Ayant fait constater par huissier, le 17 décembre 1993, que le magasin à l'enseigne Métro situé à Nanterre ne proposait que 15 montres à la vente et n'attendait aucune livraison, la société de droit suisse Swatch AG, propriétaire des marques Swatch et Swatch Quartz déposées auprès de l'Office Mondial de la Propriété Intellectuelle et exploitées par l'intermédiaire de distributeurs dont la société SMH France, a, par acte d'huissier du 10 mars 1994, fait assigner la SARL Métro-Libre Service de Gros, aux fins notamment de voir dire et juger que cette dernière s'est rendue coupable de pratiques de marque d'appel et de prix d'appel ainsi que de concurrence parasitaire et d'agissements déloyaux, de la voir condamner à lui payer la somme de 600.000 F à titre de dommages et intérêts, outre 30.000 F en application de l'article 700 du NCPC, et de se voir autoriser à faire publier le jugement dans 5 journaux de son choix.
Par jugement rendu le 28 octobre 1994, le tribunal de commerce de Nanterre l'a déboutée de ses demandes et l'a condamnée à payer la somme de 10.000 F à la société Métro-Libre Service de Gros en application de l'article 700 du NCPC. Le tribunal a écarté le reproche de la pratique de marque d'appel en retenant que la société Métro-Libre Service de Gros ne s'adresse qu'à des professionnels et non au grand public, que les personnes averties sont en mesure d'apprécier les conditions de vente sur un produit de marque de grande notoriété, et que, en raison de la difficulté d'accès du magasin, seuls des clients intéressés par un produit en promotion feront l'effort de s'y rendre.
Le tribunal a également rejeté l'imputation de concurrence parasitaire en se fondant sur le nombre de montres Swatch figurant dans les stocks de la société Métro-Libre Service de Gros au 31 décembre 1993. Il n'a pas davantage retenu des agissements déloyaux envers la société Swatch en soulignant que cette dernière n'avait pas établi avoir consenti à la société SMH France une exclusivité à laquelle il aurait été porté atteinte.
Par conclusions signifiées le 31 mai 1995, la société Swatch AG, appelante, rappelle que, selon les constatations de l'huissier, la société Métro-Libre Service de Gros ne disposait pas d'une montre par modèle et soutient que le faible nombre de pièces disponibles à la vente caractérise une pratique d'appel en même temps qu'il démontre une publicité trompeuse.

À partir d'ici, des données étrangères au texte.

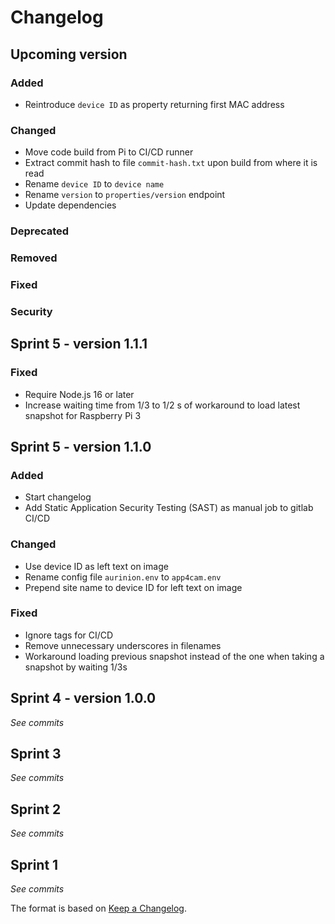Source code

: # Changelog

## Upcoming version

### Added

- Reintroduce `device ID` as property returning first MAC address

### Changed

- Move code build from Pi to CI/CD runner
- Extract commit hash to file `commit-hash.txt` upon build from where it is read
- Rename `device ID` to `device name`
- Rename `version` to `properties/version` endpoint
- Update dependencies

### Deprecated

### Removed

### Fixed

### Security

## Sprint 5 - version 1.1.1

### Fixed

- Require Node.js 16 or later
- Increase waiting time from 1/3 to 1/2 s of workaround to load latest snapshot for Raspberry Pi 3

## Sprint 5 - version 1.1.0

### Added

- Start changelog
- Add Static Application Security Testing (SAST) as manual job to gitlab CI/CD

### Changed

- Use device ID as left text on image
- Rename config file `aurinion.env` to `app4cam.env`
- Prepend site name to device ID for left text on image

### Fixed

- Ignore tags for CI/CD
- Remove unnecessary underscores in filenames
- Workaround loading previous snapshot instead of the one when taking a snapshot by waiting 1/3s

## Sprint 4 - version 1.0.0

_See commits_

## Sprint 3

_See commits_

## Sprint 2

_See commits_

## Sprint 1

_See commits_

The format is based on [Keep a Changelog](https://keepachangelog.com/).
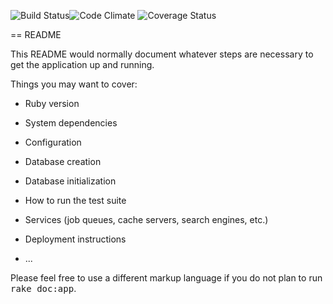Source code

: ![Build Status](https://codeship.com/projects/106668/status?branch=master)![Code Climate](https://codeclimate.com/github/jakegibs617/live/.png) ![Coverage Status](https://coveralls.io/repos/jakegibs617/live/badge.png)

== README

This README would normally document whatever steps are necessary to get the
application up and running.

Things you may want to cover:

* Ruby version

* System dependencies

* Configuration

* Database creation

* Database initialization

* How to run the test suite

* Services (job queues, cache servers, search engines, etc.)

* Deployment instructions

* ...


Please feel free to use a different markup language if you do not plan to run
<tt>rake doc:app</tt>.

Elle conteste la production tardive par la société Métro-Libre Service de Gros d'un état des stocks et de factures et listings qui ne sauraient infirmer les constatations de l'huissier. Elle invoque encore une tromperie sur les prix de vente annoncés dans le catalogue à une hauteur moindre que dans le magasin. Elle ajoute que si la cour considérait que les prix annoncés ont été les prix effectivement pratiqués, il conviendrait de retenir la vente à perte.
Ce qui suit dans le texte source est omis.